Vigorously and frequent tooth brushing is a common habit in ED patients, and in combination with the repeated exposure to stomach acid, this could also contribute to the increased erosive tooth wear in this group. However, a study concerning oral hygiene habits did not ascertain why some of the vomiting bulimic patients suffered from severe erosions and others did not.
As expected, the prevalence of dental erosion in the individuals experiencing SIV was high. In addition, the duration of SIV seemed to influence the number of palatal and buccal lesions.

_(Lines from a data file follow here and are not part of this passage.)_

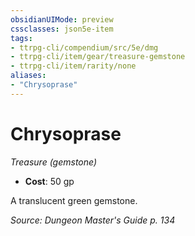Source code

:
 ```yaml
---
obsidianUIMode: preview
cssclasses: json5e-item
tags:
- ttrpg-cli/compendium/src/5e/dmg
- ttrpg-cli/item/gear/treasure-gemstone
- ttrpg-cli/item/rarity/none
aliases: 
- "Chrysoprase"
---
```

# Chrysoprase
*Treasure (gemstone)*  


- **Cost**: 50 gp

A translucent green gemstone.

*Source: Dungeon Master's Guide p. 134*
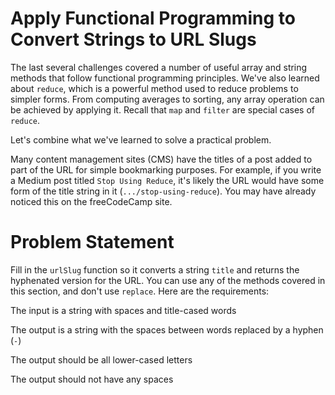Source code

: # Apply Functional Programming to Convert Strings to URL Slugs
The last several challenges covered a number of useful array and string methods that follow functional programming principles. We've also learned about ```reduce```, which is a powerful method used to reduce problems to simpler forms. From computing averages to sorting, any array operation can be achieved by applying it. Recall that ```map``` and ```filter``` are special cases of ```reduce```.

Let's combine what we've learned to solve a practical problem.

Many content management sites (CMS) have the titles of a post added to part of the URL for simple bookmarking purposes. For example, if you write a Medium post titled ```Stop Using Reduce```, it's likely the URL would have some form of the title string in it (```.../stop-using-reduce```). You may have already noticed this on the freeCodeCamp site.

# Problem Statement
Fill in the ```urlSlug``` function so it converts a string ```title``` and returns the hyphenated version for the URL. You can use any of the methods covered in this section, and don't use ```replace```. Here are the requirements:

The input is a string with spaces and title-cased words

The output is a string with the spaces between words replaced by a hyphen (```-```)

The output should be all lower-cased letters

The output should not have any spaces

However, the present study does have some limitations: The proportion of male participants versus females was small. This, however, reflects the gender distribution shown in the study by Jaite et al., where as much as 92.7% of individuals with bulimia nervosa were female, and seems to reflect the population prevalence of ED. Information on e.g. the exact duration of disease, frequency of SIV, oral hygiene habits and eating habits is unfortunately difficult to obtain, as it is based exclusively on the participants' subjective memory and their willingness to share. One might consider using standardized questionnaires instead of interviews, but these have approximately the same limitations in this matter. Another possible limitation of this study is that the participants were all undergoing treatment at clinics for eating disorders. Thus, the study does not include individuals who do not receive treatment for their disease, and the results might have been different if corresponding information from such individuals was obtained. Saliva secretion was not measured in this study. Considering that one third of the participants with EDs in a study by Rytomaa et al. had decreased unstimulated saliva secretion, and hence decreased protection against dental erosion, this might have been an interesting addition to the study. However, Dynesen et al. found that although individuals with vomiting had a significantly lower unstimulated salivary flow rate compared to a control group, this did not significantly influence dental erosion.